● **Instructions for the task**:
Somewhere below are a line with "The HS row reports" and a later line with "mid canopy shear". Output exactly those lines and all lines between them.

──────── Dataset entries ────────

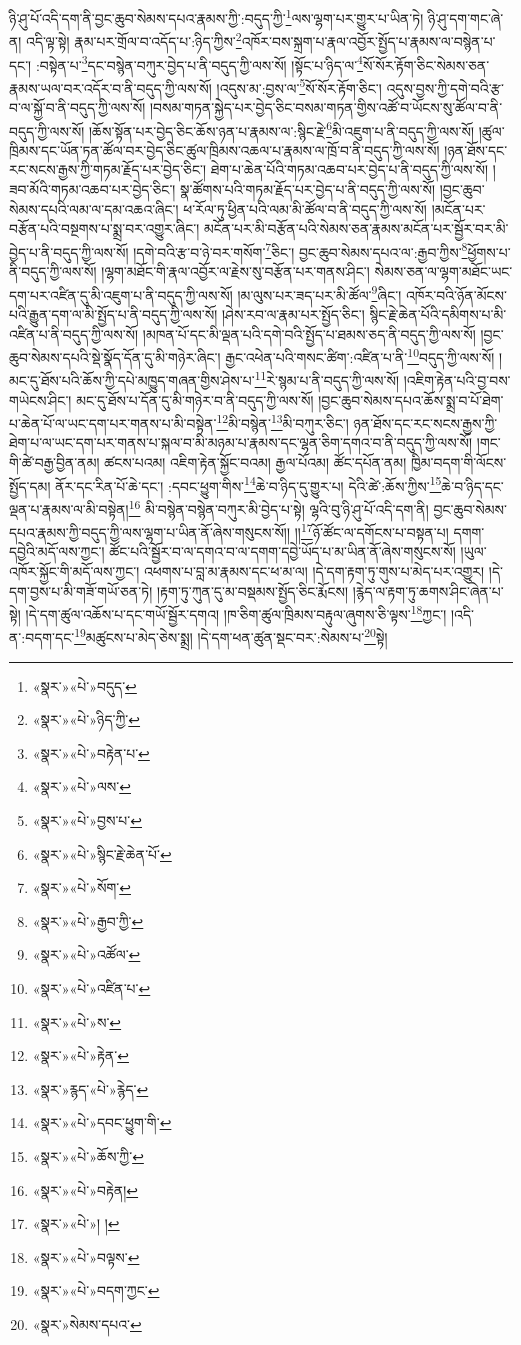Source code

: ཉི་ཤུ་པོ་འདི་དག་ནི་བྱང་ཆུབ་སེམས་དཔའ་རྣམས་ཀྱི་:བདུད་ཀྱི་\footnote{«སྣར་»«པེ་»བདུད་}ལས་ལྷག་པར་གྱུར་པ་ཡིན་ཏེ། ཉི་ཤུ་དག་གང་ཞེ་ན། འདི་ལྟ་སྟེ། རྣམ་པར་གྲོལ་བ་འདོད་པ་:ཉིད་ཀྱིས་\footnote{«སྣར་»«པེ་»ཉིད་ཀྱི་}འཁོར་བས་སྐྲག་པ་རྣལ་འབྱོར་སྤྱོད་པ་རྣམས་ལ་བསྙེན་པ་དང་། :བསྟེན་པ་\footnote{«སྣར་»«པེ་»བརྟེན་པ་}དང་བསྙེན་བཀུར་བྱེད་པ་ནི་བདུད་ཀྱི་ལས་སོ། །སྟོང་པ་ཉིད་ལ་\footnote{«སྣར་»«པེ་»ལས་}སོ་སོར་རྟོག་ཅིང་སེམས་ཅན་རྣམས་ཡལ་བར་འདོར་བ་ནི་བདུད་ཀྱི་ལས་སོ། །འདུས་མ་:བྱས་ལ་\footnote{«སྣར་»«པེ་»བྱས་པ་}སོ་སོར་རྟོག་ཅིང་། འདུས་བྱས་ཀྱི་དགེ་བའི་རྩ་བ་ལ་སྐྱོ་བ་ནི་བདུད་ཀྱི་ལས་སོ། །བསམ་གཏན་སྐྱེད་པར་བྱེད་ཅིང་བསམ་གཏན་གྱིས་འཚོ་བ་ཡོངས་སུ་ཚོལ་བ་ནི་བདུད་ཀྱི་ལས་སོ། །ཆོས་སྟོན་པར་བྱེད་ཅིང་ཆོས་ཉན་པ་རྣམས་ལ་:སྙིང་རྗེ་\footnote{«སྣར་»«པེ་»སྙིང་རྗེ་ཆེན་པོ་}མི་འཇུག་པ་ནི་བདུད་ཀྱི་ལས་སོ། །ཚུལ་ཁྲིམས་དང་ཡོན་ཏན་ཚོལ་བར་བྱེད་ཅིང་ཚུལ་ཁྲིམས་འཆལ་པ་རྣམས་ལ་ཁྲོ་བ་ནི་བདུད་ཀྱི་ལས་སོ། །ཉན་ཐོས་དང་རང་སངས་རྒྱས་ཀྱི་གཏམ་རྗོད་པར་བྱེད་ཅིང་། ཐེག་པ་ཆེན་པོའི་གཏམ་འཆབ་པར་བྱེད་པ་ནི་བདུད་ཀྱི་ལས་སོ། །ཟབ་མོའི་གཏམ་འཆབ་པར་བྱེད་ཅིང་། སྣ་ཚོགས་པའི་གཏམ་རྗོད་པར་བྱེད་པ་ནི་བདུད་ཀྱི་ལས་སོ། །བྱང་ཆུབ་སེམས་དཔའི་ལམ་ལ་དམ་འཆའ་ཞིང་། ཕ་རོལ་ཏུ་ཕྱིན་པའི་ལམ་མི་ཚོལ་བ་ནི་བདུད་ཀྱི་ལས་སོ། །མངོན་པར་བརྩོན་པའི་བསྔགས་པ་སྨྲ་བར་འགྱུར་ཞིང་། མངོན་པར་མི་བརྩོན་པའི་སེམས་ཅན་རྣམས་མངོན་པར་སྦྱོར་བར་མི་བྱེད་པ་ནི་བདུད་ཀྱི་ལས་སོ། །དགེ་བའི་རྩ་བ་ཉེ་བར་གསོག་\footnote{«སྣར་»«པེ་»སོག་}ཅིང་། བྱང་ཆུབ་སེམས་དཔའ་ལ་:རྒྱབ་ཀྱིས་\footnote{«སྣར་»«པེ་»རྒྱབ་ཀྱི་}ཕྱོགས་པ་ནི་བདུད་ཀྱི་ལས་སོ། །ལྷག་མཐོང་གི་རྣལ་འབྱོར་ལ་རྗེས་སུ་བརྩོན་པར་གནས་ཤིང་། སེམས་ཅན་ལ་ལྷག་མཐོང་ཡང་དག་པར་འཛིན་དུ་མི་འཇུག་པ་ནི་བདུད་ཀྱི་ལས་སོ། །མ་ལུས་པར་ཟད་པར་མི་ཚོལ་\footnote{«སྣར་»«པེ་»འཚོལ་}ཞིང་། འཁོར་བའི་ཉོན་མོངས་པའི་རྒྱུན་དག་ལ་མི་སྤྱོད་པ་ནི་བདུད་ཀྱི་ལས་སོ། །ཤེས་རབ་ལ་རྣམ་པར་སྤྱོད་ཅིང་། སྙིང་རྗེ་ཆེན་པོའི་དམིགས་པ་མི་འཛིན་པ་ནི་བདུད་ཀྱི་ལས་སོ། །མཁན་པོ་དང་མི་ལྡན་པའི་དགེ་བའི་སྤྱོད་པ་ཐམས་ཅད་ནི་བདུད་ཀྱི་ལས་སོ། །བྱང་ཆུབ་སེམས་དཔའི་སྡེ་སྣོད་དོན་དུ་མི་གཉེར་ཞིང་། རྒྱང་འཕེན་པའི་གསང་ཚིག་:འཛིན་པ་ནི་\footnote{«སྣར་»«པེ་»འཛིན་པ་}བདུད་ཀྱི་ལས་སོ། །མང་དུ་ཐོས་པའི་ཆོས་ཀྱི་དཔེ་མཁྱུད་གཞན་གྱིས་ཤེས་པ་\footnote{«སྣར་»«པེ་»ས་}རེ་སྙམ་པ་ནི་བདུད་ཀྱི་ལས་སོ། །འཇིག་རྟེན་པའི་བྱ་བས་གཡེངས་ཤིང་། མང་དུ་ཐོས་པ་དོན་དུ་མི་གཉེར་བ་ནི་བདུད་ཀྱི་ལས་སོ། །བྱང་ཆུབ་སེམས་དཔའ་ཆོས་སྨྲ་བ་པོ་ཐེག་པ་ཆེན་པོ་ལ་ཡང་དག་པར་གནས་པ་མི་བསྟེན་\footnote{«སྣར་»«པེ་»རྟེན་}མི་བསྙེན་\footnote{«སྣར་»རྙད་«པེ་»རྙེད་}མི་བཀུར་ཅིང་། ཉན་ཐོས་དང་རང་སངས་རྒྱས་ཀྱི་ཐེག་པ་ལ་ཡང་དག་པར་གནས་པ་སྐལ་བ་མི་མཉམ་པ་རྣམས་དང་ལྷན་ཅིག་དགའ་བ་ནི་བདུད་ཀྱི་ལས་སོ། །གང་གི་ཚེ་བརྒྱ་བྱིན་ནམ། ཚངས་པའམ། འཇིག་རྟེན་སྐྱོང་བའམ། རྒྱལ་པོའམ། ཚོང་དཔོན་ནམ། ཁྱིམ་བདག་གི་ལོངས་སྤྱོད་དམ། ནོར་དང་རིན་པོ་ཆེ་དང་། :དབང་ཕྱུག་གིས་\footnote{«སྣར་»«པེ་»དབང་ཕྱུག་གི་}ཆེ་བ་ཉིད་དུ་གྱུར་པ། དེའི་ཚེ་:ཆོས་ཀྱིས་\footnote{«སྣར་»«པེ་»ཆོས་ཀྱི་}ཆེ་བ་ཉིད་དང་ལྡན་པ་རྣམས་ལ་མི་བསྟེན།\footnote{«སྣར་»«པེ་»བརྟེན།} མི་བསྙེན་བསྙེན་བཀུར་མི་བྱེད་པ་སྟེ། ལྷའི་བུ་ཉི་ཤུ་པོ་འདི་དག་ནི། བྱང་ཆུབ་སེམས་དཔའ་རྣམས་ཀྱི་བདུད་ཀྱི་ལས་ལྷག་པ་ཡིན་ནོ་ཞེས་གསུངས་སོ།། །།\footnote{«སྣར་»«པེ་»། །}ཉོ་ཚོང་ལ་དགོངས་པ་བསྟན་པ། དགག་དབྱེའི་མདོ་ལས་ཀྱང་། ཚོང་པའི་སྦྱོར་བ་ལ་དགའ་བ་ལ་དགག་དབྱེ་ཡོད་པ་མ་ཡིན་ནོ་ཞེས་གསུངས་སོ། །ཡུལ་འཁོར་སྐྱོང་གི་མདོ་ལས་ཀྱང་། འཕགས་པ་བླ་མ་རྣམས་དང་ཕ་མ་ལ། །དེ་དག་རྟག་ཏུ་གུས་པ་མེད་པར་འགྱུར། །དེ་དག་བྱས་པ་མི་གཟོ་གཡོ་ཅན་ཏེ། །རྟག་ཏུ་ཀུན་དུ་མ་བསྡམས་སྤྱོད་ཅིང་རྨོངས། །རྙེད་ལ་རྟག་ཏུ་ཆགས་ཤིང་ཞེན་པ་སྟེ། །དེ་དག་ཚུལ་འཆོས་པ་དང་གཡོ་སྦྱོར་དགའ། །ཁ་ཅིག་ཚུལ་ཁྲིམས་བརྟུལ་ཞུགས་ཅི་ལྟས་\footnote{«སྣར་»«པེ་»བལྟས་}ཀྱང་། །འདི་ན་:བདག་དང་\footnote{«སྣར་»«པེ་»བདག་ཀྱང་}མཚུངས་པ་མེད་ཅེས་སྨྲ། །དེ་དག་ཕན་ཚུན་སྡང་བར་:སེམས་པ་\footnote{«སྣར་»སེམས་དཔའ་}སྟེ། 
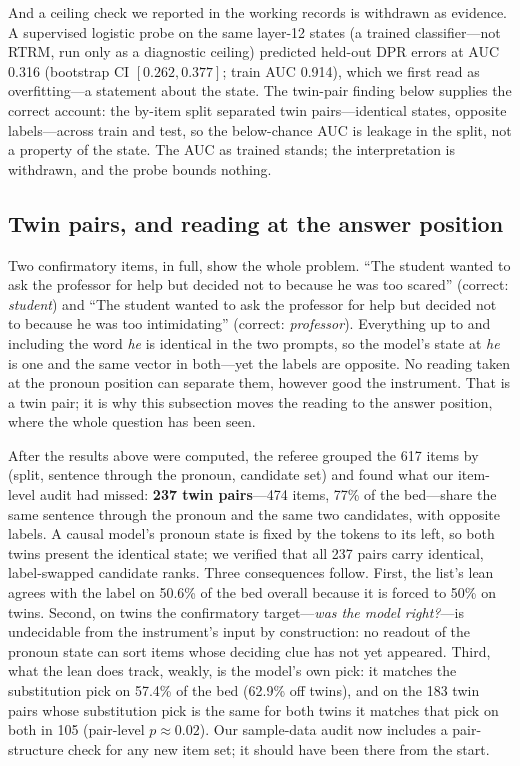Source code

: \documentclass[11pt]{article}
\begin{document}
And a ceiling check we reported in the working records is withdrawn as evidence. A supervised logistic probe on the same layer-12 states (a trained classifier---not RTRM, run only as a diagnostic ceiling) predicted held-out DPR errors at AUC 0.316 (bootstrap CI $[0.262, 0.377]$; train AUC 0.914), which we first read as overfitting---a statement about the state. The twin-pair finding below supplies the correct account: the by-item split separated twin pairs---identical states, opposite labels---across train and test, so the below-chance AUC is leakage in the split, not a property of the state. The AUC as trained stands; the interpretation is withdrawn, and the probe bounds nothing.


\subsection{Twin pairs, and reading at the answer position}

Two confirmatory items, in full, show the whole problem.
``The student wanted to ask the professor for help but decided not
to because he was too scared'' (correct: \emph{student}) and ``The
student wanted to ask the professor for help but decided not to
because he was too intimidating'' (correct: \emph{professor}).
Everything up to and including the word \emph{he} is identical in
the two prompts, so the model's state at \emph{he} is one and the
same vector in both---yet the labels are opposite. No reading taken
at the pronoun position can separate them, however good the
instrument. That is a twin pair; it is why this subsection moves
the reading to the answer position, where the whole question has
been seen.

After the results above were computed, the referee grouped the 617 items by (split, sentence through the pronoun, candidate set) and found what our item-level audit had missed: \textbf{237 twin
pairs}---474 items, 77\% of the bed---share the same sentence through
the pronoun and the same two candidates, with opposite labels. A
causal model's pronoun state is fixed by the tokens to its left, so
both twins present the identical state; we verified that all 237
pairs carry identical, label-swapped candidate ranks. Three
consequences follow. First, the list's lean agrees with the label on
50.6\% of the bed overall because it is forced to 50\% on twins.
Second, on twins the confirmatory target---\emph{was the model
right?}---is undecidable from the instrument's input by construction:
no readout of the pronoun state can sort items whose deciding clue
has not yet appeared. Third, what the lean does track, weakly, is the
model's own pick: it matches the substitution pick on 57.4\% of the
bed (62.9\% off twins), and on the 183 twin pairs whose substitution
pick is the same for both twins it matches that pick on both in 105
(pair-level $p \approx 0.02$). Our sample-data audit now includes a
pair-structure check for any new item set; it should have been there
from the start.
\end{document}
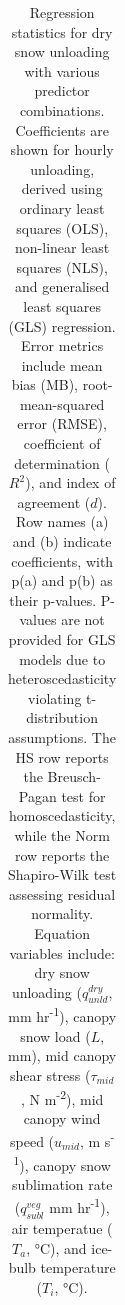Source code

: \documentclass[
  letterpaper,
]{tex/uofsthesis-cs}
\begin{document}
\begin{landscape}

\begin{longtable}[]{@{}
  >{\raggedright\arraybackslash}p{}
  >{\raggedright\arraybackslash}p{}
  >{\raggedright\arraybackslash}p{}
  >{\raggedright\arraybackslash}p{}
  >{\raggedright\arraybackslash}p{}
  >{\raggedright\arraybackslash}p{}
  >{\raggedright\arraybackslash}p{}
  >{\raggedright\arraybackslash}p{}@{}}

\caption{\label{tbl-dry-snow-reg-full}Regression statistics for dry snow
unloading with various predictor combinations. Coefficients are shown
for hourly unloading, derived using ordinary least squares (OLS),
non-linear least squares (NLS), and generalised least squares (GLS)
regression. Error metrics include mean bias (MB), root-mean-squared
error (RMSE), coefficient of determination (\(R^2\)), and index of
agreement (\(d\)). Row names (a) and (b) indicate coefficients, with
p(a) and p(b) as their p-values. P-values are not provided for GLS
models due to heteroscedasticity violating t-distribution assumptions.
The HS row reports the Breusch-Pagan test for homoscedasticity, while
the Norm row reports the Shapiro-Wilk test assessing residual normality.
Equation variables include: dry snow unloading (\(q_{unld}^{dry}\), mm
hr\textsuperscript{-1}), canopy snow load (\(L\), mm), mid canopy shear
stress (\(\tau_{mid}\), N m\textsuperscript{-2}), mid canopy wind speed
(\(u_{mid}\), m s\textsuperscript{-1}), canopy snow sublimation rate
(\(q_{subl}^{veg}\) mm hr\textsuperscript{-1}), air temperatue (\(T_a\),
°C), and ice-bulb temperature (\(T_i\), °C).}

\tabularnewline


\end{longtable}
\end{landscape}
\end{document}
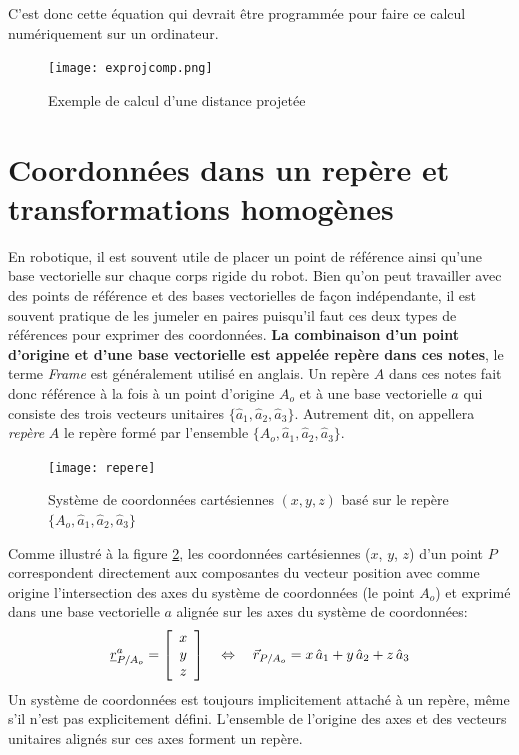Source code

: C'est donc cette équation qui devrait être programmée pour faire ce calcul numériquement sur un ordinateur.
\begin{figure}[htbp]
	\centering
	\texttt{[image: exprojcomp.png]}
	\caption{Exemple de calcul d'une distance projetée}
	\label{fig:exprojcomp}
\end{figure}


\newpage
\section{Coordonnées dans un repère et transformations homogènes}
\label{sec:repere}

En robotique, il est souvent utile de placer un point de référence ainsi qu'une base vectorielle sur chaque corps rigide du robot. Bien qu'on peut travailler avec des points de référence et des bases vectorielles de façon indépendante, il est souvent pratique de les jumeler en paires puisqu'il faut ces deux types de références pour exprimer des coordonnées. \textbf{La combinaison d'un point d'origine et d'une base vectorielle est appelée repère dans ces notes}, le terme \textit{Frame} est généralement utilisé en anglais. Un repère $A$ dans ces notes fait donc référence à la fois à un point d'origine $A_o$ et à une base vectorielle $a$ qui consiste des trois vecteurs unitaires $\{ \hat{a}_1, \hat{a}_2, \hat{a}_3 \}$. Autrement dit, on appellera \textit{repère} $A$ le repère formé par l'ensemble $\{ A_o, \hat{a}_1, \hat{a}_2, \hat{a}_3 \}$.
\begin{figure}[htpb]
	\centering
	\texttt{[image: repere]}
	\caption{Système de coordonnées cartésiennes $(x,y,z)$ basé sur le repère $\{A_o,\hat{a}_1,\hat{a}_2,\hat{a}_3\}$}
	\label{fig:repere}
\end{figure}

Comme illustré à la figure \ref{fig:repere}, les coordonnées cartésiennes ($x$, $y$, $z$) d'un point $P$ correspondent directement aux composantes du vecteur position avec comme origine l'intersection des axes du système de coordonnées (le point $A_o$) et exprimé dans une base vectorielle $a$ alignée sur les axes du système de coordonnées:
\begin{align}
	\underline{r}_{P/A_o}^a = \left[ \begin{array}{c}
								   x \\ y \\ z
	\end{array} \right]   \quad \Leftrightarrow \quad
	\vec{r}_{P/A_o} = x \, \hat{a}_{1} + y \, \hat{a}_{2} + z \, \hat{a}_{3}
\end{align}
Un système de coordonnées est toujours implicitement attaché à un repère, même s'il n'est pas explicitement défini. L'ensemble de l'origine des axes et des vecteurs unitaires alignés sur ces axes forment un repère.

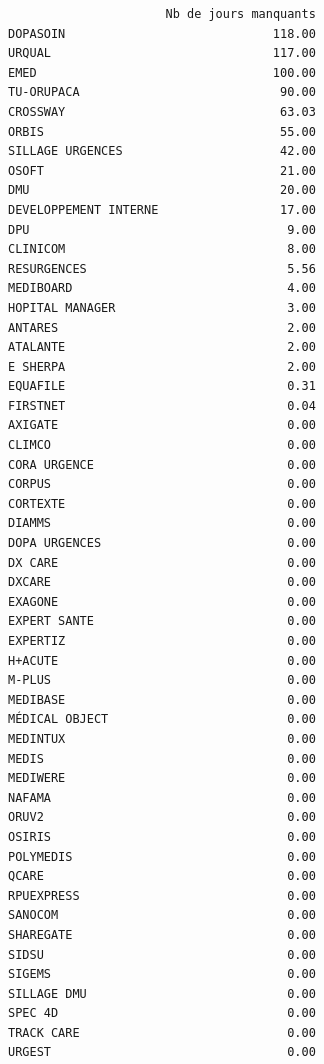 \documentclass[]{article}
\begin{document}
\begin{verbatim}
                      Nb de jours manquants
DOPASOIN                             118.00
URQUAL                               117.00
EMED                                 100.00
TU-ORUPACA                            90.00
CROSSWAY                              63.03
ORBIS                                 55.00
SILLAGE URGENCES                      42.00
OSOFT                                 21.00
DMU                                   20.00
DEVELOPPEMENT INTERNE                 17.00
DPU                                    9.00
CLINICOM                               8.00
RESURGENCES                            5.56
MEDIBOARD                              4.00
HOPITAL MANAGER                        3.00
ANTARES                                2.00
ATALANTE                               2.00
E SHERPA                               2.00
EQUAFILE                               0.31
FIRSTNET                               0.04
AXIGATE                                0.00
CLIMCO                                 0.00
CORA URGENCE                           0.00
CORPUS                                 0.00
CORTEXTE                               0.00
DIAMMS                                 0.00
DOPA URGENCES                          0.00
DX CARE                                0.00
DXCARE                                 0.00
EXAGONE                                0.00
EXPERT SANTE                           0.00
EXPERTIZ                               0.00
H+ACUTE                                0.00
M-PLUS                                 0.00
MEDIBASE                               0.00
MÉDICAL OBJECT                         0.00
MEDINTUX                               0.00
MEDIS                                  0.00
MEDIWERE                               0.00
NAFAMA                                 0.00
ORUV2                                  0.00
OSIRIS                                 0.00
POLYMEDIS                              0.00
QCARE                                  0.00
RPUEXPRESS                             0.00
SANOCOM                                0.00
SHAREGATE                              0.00
SIDSU                                  0.00
SIGEMS                                 0.00
SILLAGE DMU                            0.00
SPEC 4D                                0.00
TRACK CARE                             0.00
URGEST                                 0.00
\end{verbatim}
\end{document}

────────

● **The answer**:
The HS row reports the Breusch-Pagan test for homoscedasticity, while
the Norm row reports the Shapiro-Wilk test assessing residual normality.
Equation variables include: dry snow unloading (\(q_{unld}^{dry}\), mm
hr\textsuperscript{-1}), canopy snow load (\(L\), mm), mid canopy shear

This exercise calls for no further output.